STORED DATA section start

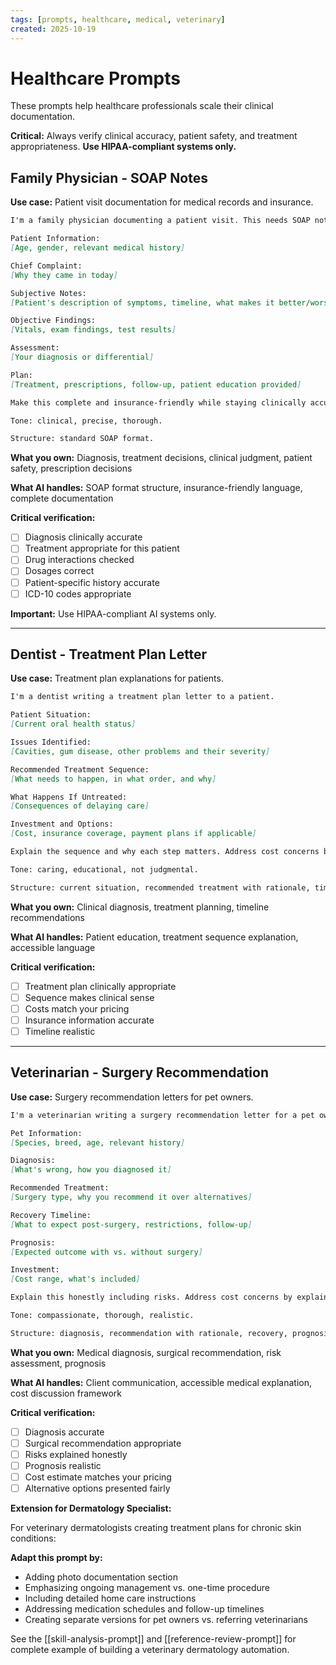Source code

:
 ```yaml
---
tags: [prompts, healthcare, medical, veterinary]
created: 2025-10-19
---
```

# Healthcare Prompts

These prompts help healthcare professionals scale their clinical documentation.

**Critical:** Always verify clinical accuracy, patient safety, and treatment appropriateness. **Use HIPAA-compliant systems only.**


## Family Physician - SOAP Notes

**Use case:** Patient visit documentation for medical records and insurance.

```markdown
I'm a family physician documenting a patient visit. This needs SOAP note format for insurance purposes.

Patient Information:
[Age, gender, relevant medical history]

Chief Complaint:
[Why they came in today]

Subjective Notes:
[Patient's description of symptoms, timeline, what makes it better/worse]

Objective Findings:
[Vitals, exam findings, test results]

Assessment:
[Your diagnosis or differential]

Plan:
[Treatment, prescriptions, follow-up, patient education provided]

Make this complete and insurance-friendly while staying clinically accurate. Include relevant ICD-10 codes.

Tone: clinical, precise, thorough.

Structure: standard SOAP format.
```

**What you own:** Diagnosis, treatment decisions, clinical judgment, patient safety, prescription decisions

**What AI handles:** SOAP format structure, insurance-friendly language, complete documentation

**Critical verification:**

- [ ] Diagnosis clinically accurate
- [ ] Treatment appropriate for this patient
- [ ] Drug interactions checked
- [ ] Dosages correct
- [ ] Patient-specific history accurate
- [ ] ICD-10 codes appropriate

**Important:** Use HIPAA-compliant AI systems only.

---


## Dentist - Treatment Plan Letter

**Use case:** Treatment plan explanations for patients.

```markdown
I'm a dentist writing a treatment plan letter to a patient.

Patient Situation:
[Current oral health status]

Issues Identified:
[Cavities, gum disease, other problems and their severity]

Recommended Treatment Sequence:
[What needs to happen, in what order, and why]

What Happens If Untreated:
[Consequences of delaying care]

Investment and Options:
[Cost, insurance coverage, payment plans if applicable]

Explain the sequence and why each step matters. Address cost concerns by explaining outcomes.

Tone: caring, educational, not judgmental.

Structure: current situation, recommended treatment with rationale, timeline, investment, next steps.
```

**What you own:** Clinical diagnosis, treatment planning, timeline recommendations

**What AI handles:** Patient education, treatment sequence explanation, accessible language

**Critical verification:**

- [ ] Treatment plan clinically appropriate
- [ ] Sequence makes clinical sense
- [ ] Costs match your pricing
- [ ] Insurance information accurate
- [ ] Timeline realistic

---


## Veterinarian - Surgery Recommendation

**Use case:** Surgery recommendation letters for pet owners.

```markdown
I'm a veterinarian writing a surgery recommendation letter for a pet owner.

Pet Information:
[Species, breed, age, relevant history]

Diagnosis:
[What's wrong, how you diagnosed it]

Recommended Treatment:
[Surgery type, why you recommend it over alternatives]

Recovery Timeline:
[What to expect post-surgery, restrictions, follow-up]

Prognosis:
[Expected outcome with vs. without surgery]

Investment:
[Cost range, what's included]

Explain this honestly including risks. Address cost concerns by explaining long-term outcomes.

Tone: compassionate, thorough, realistic.

Structure: diagnosis, recommendation with rationale, recovery, prognosis, alternatives, investment.
```

**What you own:** Medical diagnosis, surgical recommendation, risk assessment, prognosis

**What AI handles:** Client communication, accessible medical explanation, cost discussion framework

**Critical verification:**

- [ ] Diagnosis accurate
- [ ] Surgical recommendation appropriate
- [ ] Risks explained honestly
- [ ] Prognosis realistic
- [ ] Cost estimate matches your pricing
- [ ] Alternative options presented fairly

**Extension for Dermatology Specialist:**

For veterinary dermatologists creating treatment plans for chronic skin conditions:

**Adapt this prompt by:**

- Adding photo documentation section
- Emphasizing ongoing management vs. one-time procedure
- Including detailed home care instructions
- Addressing medication schedules and follow-up timelines
- Creating separate versions for pet owners vs. referring veterinarians

See the [[skill-analysis-prompt]] and [[reference-review-prompt]] for complete example of building a veterinary dermatology automation.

STORED DATA section end

_REQUIRED WORK_:
Scan the entries above for the line containing "- [ ] Prognosis realistic", and copy it and all lines after it exactly, down to and including the line containing "- Including detailed home care instructions".

_RESULT_:
- [ ] Prognosis realistic
- [ ] Cost estimate matches your pricing
- [ ] Alternative options presented fairly

**Extension for Dermatology Specialist:**

For veterinary dermatologists creating treatment plans for chronic skin conditions:

**Adapt this prompt by:**

- Adding photo documentation section
- Emphasizing ongoing management vs. one-time procedure
- Including detailed home care instructions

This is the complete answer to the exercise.